Bu açıdan bakıldığında At sahibine göre kişner atasözünün ete, kemiğe büründüğü kurum milli eğitimdir.

Okulları eskiden bir şapka idare ederdi, cümlesi bunu anlatan iyi bir örnektir.

Bizim ilkokul yıllarımız olan 1960’lı yıllarda erkek öğretmenler ve müdürler Süleyman Demirel’le özdeşleşen fötr şapka giyerlerdi ve müdürün makamında olduğu odasının kapısı dışındaki askıya asılı olan şapkasından belli olurdu.

Şapka askıdaysa bütün öğretmenler zamanında derse girer, çay ve sigara içerek dersi asmaktan çekinirlerdi.

Sonraki yıllarda bu gerçeği gerek öğretmenlik gerekse yöneticilik hayatımızda biz de gördük, yaşadık.

Eğer müdür işin ehli değilse, sabahları nöbetçi öğretmenden önce okulda hazır bulunmaz ya da sebepsiz yere sık sık okuldan ayrılırsa o okulda ne disiplinden ne eğitim öğretimde verimlilikten söz edilebilir.

Aynen günümüzde olduğu gibi orada at izi ile it izi birbirine karışır.

Okuldaki görevini aksatan bir yöneticinin bir öğretmene o konuda bir hatırlatmada bile bulunamaz, aynı hatırlatmayı öğretmenin müdüre yapmaması saygısı ve nezaketindendir.

Geçenlerde bir arkadaşımız hasta olan yakınının raporunu vermek amacıyla bir ortaöğretim kurumuna gittiğinde müdürü aramış ve bir görevli tarafından okulda olmadığı söylenmiş.

Telefonla da ulaşamayınca daha sonra müdür kendine ulaştığında okulda olmayış nedeni kendini bir hayli şaşırtmış.

Çünkü odasına iki metre mesafede mescit, okulun hemen yanında cami bulunduğu halde namaz kılmak için üç mahalle ötedeki evine gitmesini gerekçe göstermiş.

Bunu bize anlatan da öyle dindar karşıtı da değil, dini görevlerini yerine getirmeye çalışan mütedeyyin bir vatandaş.

Okullardaki dağınıklık ve yılgınlığa başka bir örnek de bir proje okulunda il düzeyinde düzenlenen bir yarışmada yaşananlar.

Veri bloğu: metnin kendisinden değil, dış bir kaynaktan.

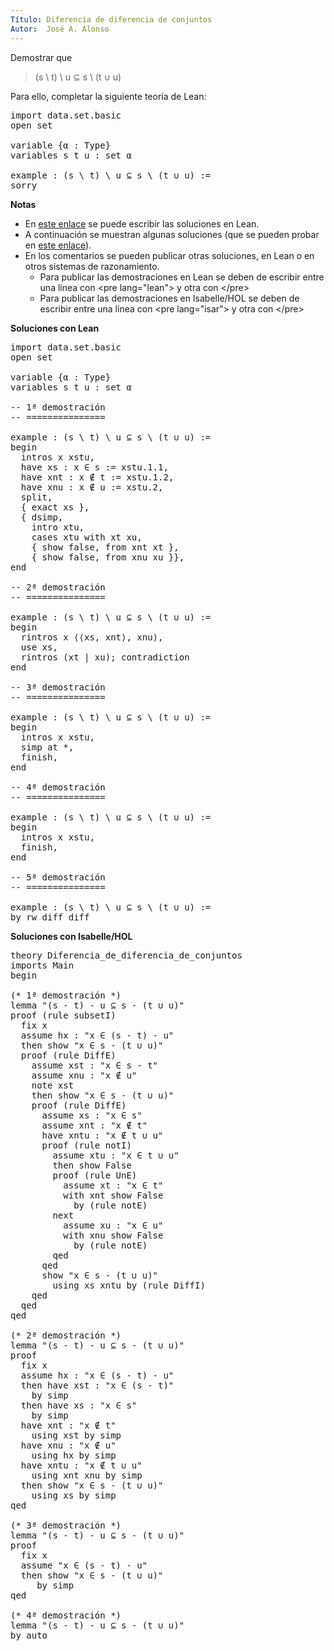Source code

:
 ```yaml
---
Título: Diferencia de diferencia de conjuntos
Autor:  José A. Alonso
---
```


Demostrar que

> (s \ t) \ u ⊆ s \ (t ∪ u)

Para ello, completar la siguiente teoría de Lean:

<pre lang="lean">
import data.set.basic
open set

variable {α : Type}
variables s t u : set α

example : (s \ t) \ u ⊆ s \ (t ∪ u) :=
sorry
</pre>

**Notas**

* En [este enlace](https://bit.ly/3ynxFJx) se puede escribir las soluciones en Lean.
* A continuación se muestran algunas soluciones (que se pueden probar en [este enlace](https://bit.ly/3bxjzva)).
* En los comentarios se pueden publicar otras soluciones, en Lean o en otros sistemas de razonamiento.
  + Para publicar las demostraciones en Lean se deben de escribir entre una línea con &#60;pre lang=&quot;lean&quot;&#62; y otra con &#60;/pre&#62;
  + Para publicar las demostraciones en Isabelle/HOL se deben de escribir entre una línea con &#60;pre lang=&quot;isar&quot;&#62; y otra con &#60;/pre&#62;

**Soluciones con Lean**

<pre lang="lean">
import data.set.basic
open set

variable {α : Type}
variables s t u : set α

-- 1ª demostración
-- ===============

example : (s \ t) \ u ⊆ s \ (t ∪ u) :=
begin
  intros x xstu,
  have xs : x ∈ s := xstu.1.1,
  have xnt : x ∉ t := xstu.1.2,
  have xnu : x ∉ u := xstu.2,
  split,
  { exact xs },
  { dsimp,
    intro xtu,
    cases xtu with xt xu,
    { show false, from xnt xt },
    { show false, from xnu xu }},
end

-- 2ª demostración
-- ===============

example : (s \ t) \ u ⊆ s \ (t ∪ u) :=
begin
  rintros x ⟨⟨xs, xnt⟩, xnu⟩,
  use xs,
  rintros (xt | xu); contradiction
end

-- 3ª demostración
-- ===============

example : (s \ t) \ u ⊆ s \ (t ∪ u) :=
begin
  intros x xstu,
  simp at *,
  finish,
end

-- 4ª demostración
-- ===============

example : (s \ t) \ u ⊆ s \ (t ∪ u) :=
begin
  intros x xstu,
  finish,
end

-- 5ª demostración
-- ===============

example : (s \ t) \ u ⊆ s \ (t ∪ u) :=
by rw diff_diff
</pre>

**Soluciones con Isabelle/HOL**

<pre lang="isar">
theory Diferencia_de_diferencia_de_conjuntos
imports Main
begin

(* 1ª demostración *)
lemma "(s - t) - u ⊆ s - (t ∪ u)"
proof (rule subsetI)
  fix x
  assume hx : "x ∈ (s - t) - u"
  then show "x ∈ s - (t ∪ u)"
  proof (rule DiffE)
    assume xst : "x ∈ s - t"
    assume xnu : "x ∉ u"
    note xst
    then show "x ∈ s - (t ∪ u)"
    proof (rule DiffE)
      assume xs : "x ∈ s"
      assume xnt : "x ∉ t"
      have xntu : "x ∉ t ∪ u"
      proof (rule notI)
        assume xtu : "x ∈ t ∪ u"
        then show False
        proof (rule UnE)
          assume xt : "x ∈ t"
          with xnt show False
            by (rule notE)
        next
          assume xu : "x ∈ u"
          with xnu show False
            by (rule notE)
        qed
      qed
      show "x ∈ s - (t ∪ u)"
        using xs xntu by (rule DiffI)
    qed
  qed
qed

(* 2ª demostración *)
lemma "(s - t) - u ⊆ s - (t ∪ u)"
proof
  fix x
  assume hx : "x ∈ (s - t) - u"
  then have xst : "x ∈ (s - t)"
    by simp
  then have xs : "x ∈ s"
    by simp
  have xnt : "x ∉ t"
    using xst by simp
  have xnu : "x ∉ u"
    using hx by simp
  have xntu : "x ∉ t ∪ u"
    using xnt xnu by simp
  then show "x ∈ s - (t ∪ u)"
    using xs by simp
qed

(* 3ª demostración *)
lemma "(s - t) - u ⊆ s - (t ∪ u)"
proof
  fix x
  assume "x ∈ (s - t) - u"
  then show "x ∈ s - (t ∪ u)"
     by simp
qed

(* 4ª demostración *)
lemma "(s - t) - u ⊆ s - (t ∪ u)"
by auto
</pre>
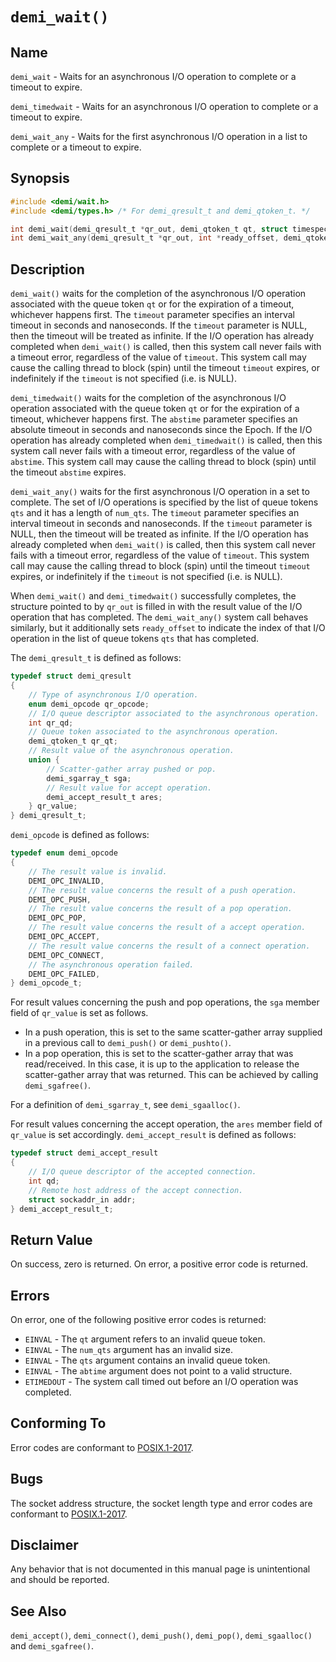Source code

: # `demi_wait()`

## Name

`demi_wait` - Waits for an asynchronous I/O operation to complete or a timeout to expire.

`demi_timedwait` - Waits for an asynchronous I/O operation to complete or a timeout to expire.

`demi_wait_any` - Waits for the first asynchronous I/O operation in a list to complete or a timeout to expire.

## Synopsis

```c
#include <demi/wait.h>
#include <demi/types.h> /* For demi_qresult_t and demi_qtoken_t. */

int demi_wait(demi_qresult_t *qr_out, demi_qtoken_t qt, struct timespec *timeout)
int demi_wait_any(demi_qresult_t *qr_out, int *ready_offset, demi_qtoken_t qts[], int num_qts, struct timespec *timeout);
```

## Description

`demi_wait()` waits for the completion of the asynchronous I/O operation associated with the queue token `qt` or for
the expiration of a timeout, whichever happens first.  The `timeout` parameter specifies an interval timeout in seconds
and nanoseconds.  If the `timeout` parameter is NULL, then the timeout will be treated as infinite.  If the I/O
operation has already completed when `demi_wait()` is called, then this system call never fails with a timeout error, regardless of the value of `timeout`. This system call may cause the calling thread to block (spin) until the timeout `timeout` expires, or indefinitely if the `timeout` is not specified (i.e. is NULL).

`demi_timedwait()` waits for the completion of the asynchronous I/O operation associated with the queue token `qt` or
for the expiration of a timeout, whichever happens first. The `abstime` parameter specifies an absolute timeout in
seconds and nanoseconds since the Epoch.  If the I/O operation has already completed when `demi_timedwait()` is called,
then this system call never fails with a timeout error, regardless of the value of `abstime`. This system call may cause
the calling thread to block (spin) until the timeout `abstime` expires.

`demi_wait_any()` waits for the first asynchronous I/O operation in a set to complete. The set of I/O operations is
specified by the list of queue tokens `qts` and it has a length of `num_qts`.  The `timeout` parameter specifies an
interval timeout in seconds and nanoseconds.  If the `timeout` parameter is NULL, then the timeout will be treated as
infinite.  If the I/O operation has already completed when `demi_wait()` is called, then this system call never fails
with a timeout error, regardless of the value of `timeout`. This system call may cause the calling thread to block
(spin) until the timeout `timeout` expires, or indefinitely if the `timeout` is not specified (i.e. is NULL).

When `demi_wait()` and `demi_timedwait()` successfully completes, the structure pointed to by `qr_out` is filled in with
the result value of the I/O operation that has completed. The `demi_wait_any()` system call behaves similarly, but it
additionally sets `ready_offset` to indicate the index of that I/O operation in the list of queue tokens `qts` that has
completed.

The `demi_qresult_t` is defined as follows:

```c
typedef struct demi_qresult
{
    // Type of asynchronous I/O operation.
    enum demi_opcode qr_opcode;
    // I/O queue descriptor associated to the asynchronous operation.
    int qr_qd;
    // Queue token associated to the asynchronous operation.
    demi_qtoken_t qr_qt;
    // Result value of the asynchronous operation.
    union {
        // Scatter-gather array pushed or pop.
        demi_sgarray_t sga;
        // Result value for accept operation.
        demi_accept_result_t ares;
    } qr_value;
} demi_qresult_t;
```

`demi_opcode` is defined as follows:

```c
typedef enum demi_opcode
{
    // The result value is invalid.
    DEMI_OPC_INVALID,
    // The result value concerns the result of a push operation.
    DEMI_OPC_PUSH,
    // The result value concerns the result of a pop operation.
    DEMI_OPC_POP,
    // The result value concerns the result of a accept operation.
    DEMI_OPC_ACCEPT,
    // The result value concerns the result of a connect operation.
    DEMI_OPC_CONNECT,
    // The asynchronous operation failed.
    DEMI_OPC_FAILED,
} demi_opcode_t;
```

For result values concerning the push and pop operations, the `sga` member field of `qr_value` is set as follows.

- In a push operation, this is set to the same scatter-gather array supplied in a previous call to `demi_push()` or
`demi_pushto()`.
- In a pop operation, this is set to the scatter-gather array that was read/received. In this case, it is up to the
application to release the scatter-gather array that was returned. This can be achieved by calling `demi_sgafree()`.

For a definition of `demi_sgarray_t`, see `demi_sgaalloc()`.

For result values concerning the accept operation, the `ares` member field of `qr_value` is set accordingly.
`demi_accept_result` is defined as follows:

```c
typedef struct demi_accept_result
{
    // I/O queue descriptor of the accepted connection.
    int qd;
    // Remote host address of the accept connection.
    struct sockaddr_in addr;
} demi_accept_result_t;
```

## Return Value

On success, zero is returned. On error, a positive error code is returned.

## Errors

On error, one of the following positive error codes is returned:

- `EINVAL` - The `qt` argument refers to an invalid queue token.
- `EINVAL` - The `num_qts` argument has an invalid size.
- `EINVAL` - The `qts` argument contains an invalid queue token.
- `EINVAL` - The `abtime` argument does not point to a valid structure.
- `ETIMEDOUT` - The system call timed out before an I/O operation was completed.

## Conforming To

Error codes are conformant to [POSIX.1-2017](https://pubs.opengroup.org/onlinepubs/9699919799/nframe.html).

## Bugs

The socket address structure, the socket length type and error codes are conformant to
[POSIX.1-2017](https://pubs.opengroup.org/onlinepubs/9699919799/nframe.html).

## Disclaimer

Any behavior that is not documented in this manual page is unintentional and should be reported.

## See Also

`demi_accept()`, `demi_connect()`, `demi_push()`, `demi_pop()`, `demi_sgaalloc()` and `demi_sgafree()`.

Final yarışmalarının yapılacağı ve ödül törenine milli eğitim müdürünün de katılacağı önceden bildirilmesine rağmen okul yönetiminin salonu hazırlamaması, o görevi misafirlerin yerine getirmesidir.

Hâlbuki işini bilen bir kurum yöneticisi bu gibi durumlarda okullarını tanıtmada bu gibi etkinlikleri fırsata dönüştürür, misafirlerle ilgilenecek özel ekipler oluşturur, ikramlarda bulunur.

Bu yöneticilerle öğrencilerde, velilerde ve çevrede kurum hakkında bir farkındalık oluşturma konusundaki duyarsızlık karşısında siz olsanız “böyle abdeste böyle peşkir gerekir”, demez de ne dersiniz?